Allerdings gibt es Tendenzen im modernen Kapitalismus, tatsächlich ein Prekariatsklasse zu formen. Die darin enthaltenen Besonderheiten stellen eine Bedrohung für jede positive gesellschaftliche Veränderungsmöglichkeit dar.

Was kennzeichnete dieses anwachsende „Prekariat“ als Klasse?
Ausgangspunkt sind die durch die Kapitalisten erkannten objektiven Voraussetzungen für den Klassenkampf des Proletariats: „Proletarier“ stehen ihren (potentiellen) Ausbeutern so gut wie immer als Gruppe gegenüber. Gelingen ihren keine gesamtgesellschaftlichen Veränderungen, so befinden sie sich in permanenten Sparringkämpfen um soziale Gruppeninteressen. Als Beispiel kann die zumindest ansatzweise Gruppensolidarität des gewerkschaftlichen Handelns gelten. Wie kann dies durch die Klasse der Großkapitalisten unterlaufen werden? Die moderne Rechentechnik ermöglicht schrittweise eine Perfektionierung einer Strategie, die bereits auf niedrigem Niveau angelaufen ist. Nennen wir sie „Outsoucing“. Noch bedeutet sie überwiegend nur die Ausgliederung von Firmenfunktionen zu eigenen Kleinfirmen mit geringerem sozialem Schutz. Langfristig wird angedacht, immer mehr Aufgaben des ursprünglichen Großunternehmens an einzelne Projektinteressierte zu übergeben. Anstelle des Proletariers, der seine Arbeitskraft vertraglich begrenzt dem Kapitalisten „verkauft“, versuchen dann Massen von Prekären, ihre Arbeitsergebnisse zu verkaufen. Praktisch sind Ähnlichkeiten mit dem Verlagssystem des Frühkapitalismus vorhanden. Gefährlich ist dabei der Trend: Massen an „kreativem Humankapital“ werden gezwungen, sich freiwillig selbst auszubeuten. Sie dürfen sogar individuell über den Grad der Ausbeutung entscheiden, über ihre Arbeitszeit, über die Auslastung ihrer Produktionsmittel, die formal frei praktisch ins Eigentum der Großunternehmen „eingebunden“ sind. Permanent schwankt dieses Prekariat hin und her zwischen unterschiedlich lukrativen Projekten, bei denen sie „selbständig“ u.U. gut Geld verdienen könnten, und dem Empfang von Almosen in der Art von „Hartz IV“. Ständig und ohne wesentliche Ausnahmen erleben sich diese Subjekte als Konkurrenten zu Ihresgleichen. Die höchste Selbstausbeutung erscheint als sozialer Erfolg.
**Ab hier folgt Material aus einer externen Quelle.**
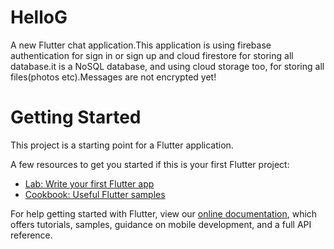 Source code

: # HelloG

A new Flutter chat application.This application is using firebase authentication for sign in or sign up and cloud firestore for storing all database.it is a NoSQL database, and using cloud storage too, for storing all files(photos etc).Messages are not encrypted yet!

# Getting Started

This project is a starting point for a Flutter application.

A few resources to get you started if this is your first Flutter project:

- [Lab: Write your first Flutter app](https://flutter.dev/docs/get-started/codelab)
- [Cookbook: Useful Flutter samples](https://flutter.dev/docs/cookbook)

For help getting started with Flutter, view our
[online documentation](https://flutter.dev/docs), which offers tutorials,
samples, guidance on mobile development, and a full API reference.
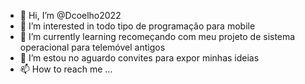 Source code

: - 👋 Hi, I’m @Dcoelho2022
- 👀 I’m interested in todo tipo de programação para mobile
- 🌱 I’m currently learning recomeçando com meu projeto de sistema operacional para telemóvel antigos
- 💞️ I’m estou no aguardo convites para expor minhas ideias
- 📫 How to reach me ...

<!---
Dcoelho2022/Dcoelho2022 is a ✨ special ✨ repository because its `README.md` (this file) appears on your GitHub profile.
You can click the Preview link to take a look at your changes.
--->
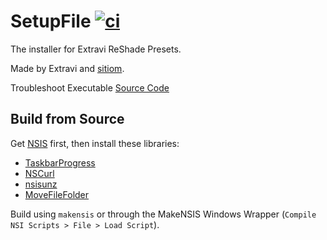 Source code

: # SetupFile [![ci](https://github.com/ExtraviNull/SetupFile/actions/workflows/ci.yaml/badge.svg)](https://github.com/ExtraviNull/SetupFile/actions/workflows/ci.yaml)

The installer for Extravi ReShade Presets.

Made by Extravi and [sitiom](https://github.com/sitiom).

Troubleshoot Executable [Source Code](https://github.com/ExtraviNull/troubleshoot)
## Build from Source
Get [NSIS](https://nsis.sourceforge.io/Download) first, then install these libraries:

- [TaskbarProgress](http://nsis.sourceforge.net/TaskbarProgress_plug-in)
- [NSCurl](https://github.com/negrutiu/nsis-nscurl)
- [nsisunz](https://github.com/past-due/nsisunz)
- [MoveFileFolder](https://nsis.sourceforge.io/MoveFileFolder)

Build using `makensis` or through the MakeNSIS Windows Wrapper (`Compile NSI Scripts > File > Load Script`).

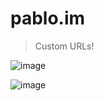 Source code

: # pablo.im

> Custom URLs!

![image](https://github.com/pablopunk/pablo.im/assets/4324982/cb08ace1-f726-483e-8a27-06a2ed0a8a94#gh-dark-mode-only)

![image](https://github.com/pablopunk/pablo.im/assets/4324982/5450f095-f522-460c-b8e9-baba52100392#gh-light-mode-only)
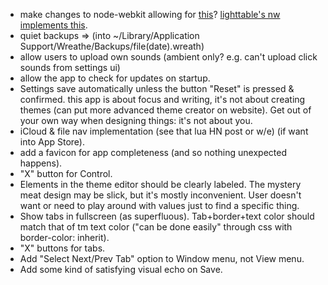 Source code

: + make changes to node-webkit allowing for 
  [this](https://github.com/rogerwang/node-webkit/issues/367)?
  [lighttable's nw implements this](https://github.com/LightTable/node-webkit).
+ quiet backups =>
  (into ~/Library/Application Support/Wreathe/Backups/file(date).wreath)
+ allow users to upload own sounds (ambient only? e.g. can't upload click sounds
  from settings ui)
+ allow the app to check for updates on startup.
+ Settings save automatically unless the button "Reset" is pressed & confirmed. 
  this app is about focus and writing, it's not about creating themes
  (can put more advanced theme creator on website). 
  Get out of your own way when designing things: it's not about you.
+ iCloud & file nav implementation (see that lua HN post or w/e)
  (if want into App Store).
+ add a favicon for app completeness (and so nothing unexpected happens).
+ "X" button for Control.
+ Elements in the theme editor should be clearly labeled. The mystery meat
  design may be slick, but it's mostly inconvenient. User doesn't want or
  need to play around with values just to find a specific thing.
+ Show tabs in fullscreen (as superfluous). Tab+border+text color should match
  that of tm text color
  ("can be done easily" through css with border-color: inherit).
+ "X" buttons for tabs.
+ Add "Select Next/Prev Tab" option to Window menu, not View menu.
+ Add some kind of satisfying visual echo on Save.
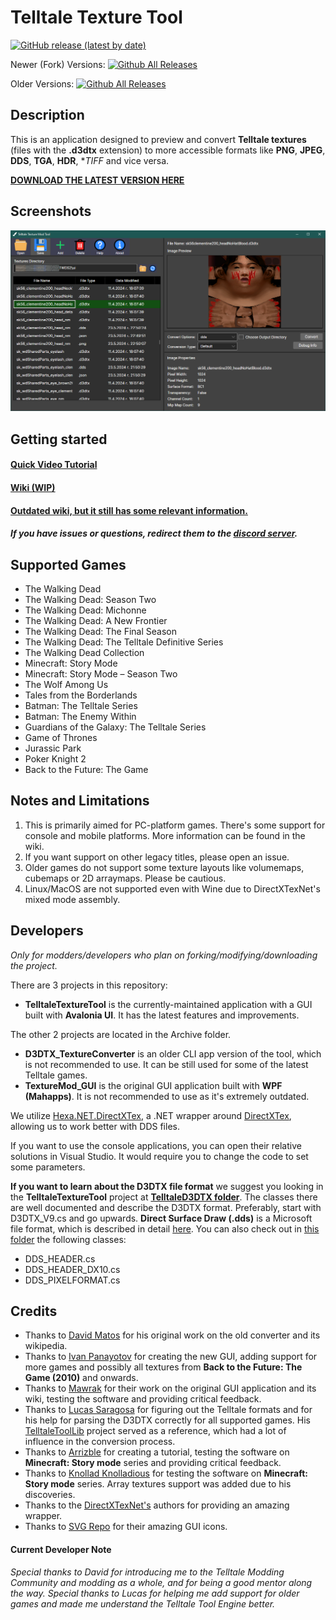 # Telltale Texture Tool

[![GitHub release (latest by date)](https://img.shields.io/github/v/release/iMrShadow/DDS-D3DTX-Converter)](https://github.com/iMrShadow/DDS-D3DTX-Converter/releases/)

Newer (Fork) Versions:
[![Github All Releases](https://img.shields.io/github/downloads/iMrShadow/DDS-D3DTX-Converter/total.svg)](https://github.com/iMrShadow/DDS-D3DTX-Converter/releases/)

Older Versions:
[![Github All Releases](https://img.shields.io/github/downloads/Telltale-Modding-Group/DDS-D3DTX-Converter/total.svg)](https://github.com/Telltale-Modding-Group/DDS-D3DTX-Converter/releases)  

## Description
This is an application designed to preview and convert **Telltale textures** (files with the **.d3dtx** extension) to more accessible formats like **PNG**, **JPEG**, **DDS**, **TGA**, **HDR**, **TIFF* and vice versa.

**[DOWNLOAD THE LATEST VERSION HERE](https://github.com/iMrShadow/DDS-D3DTX-Converter/releases)**

## Screenshots
![Main 1](wiki/tutorial-screenshots/mainThumb.png)

## Getting started

#### [Quick Video Tutorial](https://www.youtube.com/watch?v=pjRhuKe72Qo)

#### [Wiki (WIP)](wiki/home.md)

#### [Outdated wiki, but it still has some relevant information.](https://github.com/Telltale-Modding-Group/DDS-D3DTX-Converter/wiki)

##### If you have issues or questions, redirect them to the [discord server](https://discord.com/invite/HqpnTenqwp).

## Supported Games

- The Walking Dead 
- The Walking Dead: Season Two
- The Walking Dead: Michonne
- The Walking Dead: A New Frontier
- The Walking Dead: The Final Season
- The Walking Dead: The Telltale Definitive Series
- The Walking Dead Collection
- Minecraft: Story Mode
- Minecraft: Story Mode – Season Two
- The Wolf Among Us
- Tales from the Borderlands
- Batman: The Telltale Series
- Batman: The Enemy Within
- Guardians of the Galaxy: The Telltale Series 
- Game of Thrones
- Jurassic Park
- Poker Knight 2
- Back to the Future: The Game

## Notes and Limitations

1. This is primarily aimed for PC-platform games. There's some support for console and mobile platforms. More information can be found in the wiki.
2. If you want support on other legacy titles, please open an issue.
3. Older games do not support some texture layouts like volumemaps, cubemaps or 2D arraymaps. Please be cautious.
4. Linux/MacOS are not supported even with Wine due to DirectXTexNet's mixed mode assembly.

## Developers

*Only for modders/developers who plan on forking/modifying/downloading the project.*

There are 3 projects in this repository:
- **TelltaleTextureTool** is the currently-maintained application with a GUI built with **Avalonia UI**. It has the latest features and improvements.

The other 2 projects are located in the Archive folder.
- **D3DTX_TextureConverter** is an older CLI app version of the tool, which is not recommended to use. It can be still used for some of the latest Telltale games.
- **TextureMod_GUI** is the original GUI application built with **WPF (Mahapps)**. It is not recommended to use as it's extremely outdated.

We utilize [Hexa.NET.DirectXTex](https://github.com/HexaEngine/Hexa.NET.DirectXTex), a .NET wrapper around [DirectXTex](https://github.com/microsoft/DirectXTex), allowing us to work better with DDS files.

If you want to use the console applications, you can open their relative solutions in Visual Studio. It would require you to change the code to set some parameters.

**If you want to learn about the D3DTX file format** we suggest you looking in the **TelltaleTextureTool** project at **[TelltaleD3DTX folder](/DDS_D3DTX_Converter_GUI/DDS_D3DTX_Converter/Telltale/TelltaleD3DTX)**. The classes there are well documented and describe the D3DTX format. Preferably, start with D3DTX_V9.cs and go upwards.
**Direct Surface Draw (.dds)** is a Microsoft file format, which is described in detail [here](https://learn.microsoft.com/en-us/windows/win32/direct3ddds/dx-graphics-dds). You can also check out in [this folder](DDS_D3DTX_Converter_GUI/DDS_D3DTX_Converter/DirectX) the following classes:
- DDS_HEADER.cs
- DDS_HEADER_DX10.cs
- DDS_PIXELFORMAT.cs

## Credits
- Thanks to [David Matos](https://github.com/frostbone25) for his original work on the old converter and its wikipedia. 
- Thanks to [Ivan Panayotov](https://github.com/iMrShadow) for creating the new GUI, adding support for more games and possibly all textures from **Back to the Future: The Game (2010)** and onwards. 
- Thanks to [Mawrak](https://github.com/Mawrak) for their work on the original GUI application and its wiki, testing the software and providing critical feedback.
- Thanks to [Lucas Saragosa](https://github.com/LucasSaragosa) for figuring out the Telltale formats and for his help for parsing the D3DTX correctly for all supported games. His [TelltaleToolLib](https://github.com/LucasSaragosa/TelltaleToolLib) project served as a reference, which had a lot of influence in the conversion process.
- Thanks to [Arrizble](https://www.youtube.com/@arizzble2005) for creating a tutorial, testing the software on **Minecraft: Story mode** series and providing critical feedback.
- Thanks to [Knollad Knolladious](https://github.com/LBPHaxMods) for testing the software on **Minecraft: Story mode** series. Array textures support was added due to his discoveries.
- Thanks to the [DirectXTexNet's](https://github.com/deng0/DirectXTexNet) authors for providing an amazing wrapper.
- Thanks to [SVG Repo](https://www.svgrepo.com/) for their amazing GUI icons.

#### Current Developer Note
*Special thanks to David for introducing me to the Telltale Modding Community and modding as a whole, and for being a good mentor along the way.
Special thanks to Lucas for helping me add support for older games and made me understand the Telltale Tool Engine better.*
Die Zeit jenes „Prekariats“, welches noch 2006 von der Friedrich-Ebert-Stiftung als den „autoritätsorientierten Geringqualifizierten“ abqualifiziert wird, ist dann vorbei. Gerade die, die eine „Mittelschicht“ in der Gesellschaft bilden könnten, werden zu „kreativ arbeitenden Krüppelindividuen“.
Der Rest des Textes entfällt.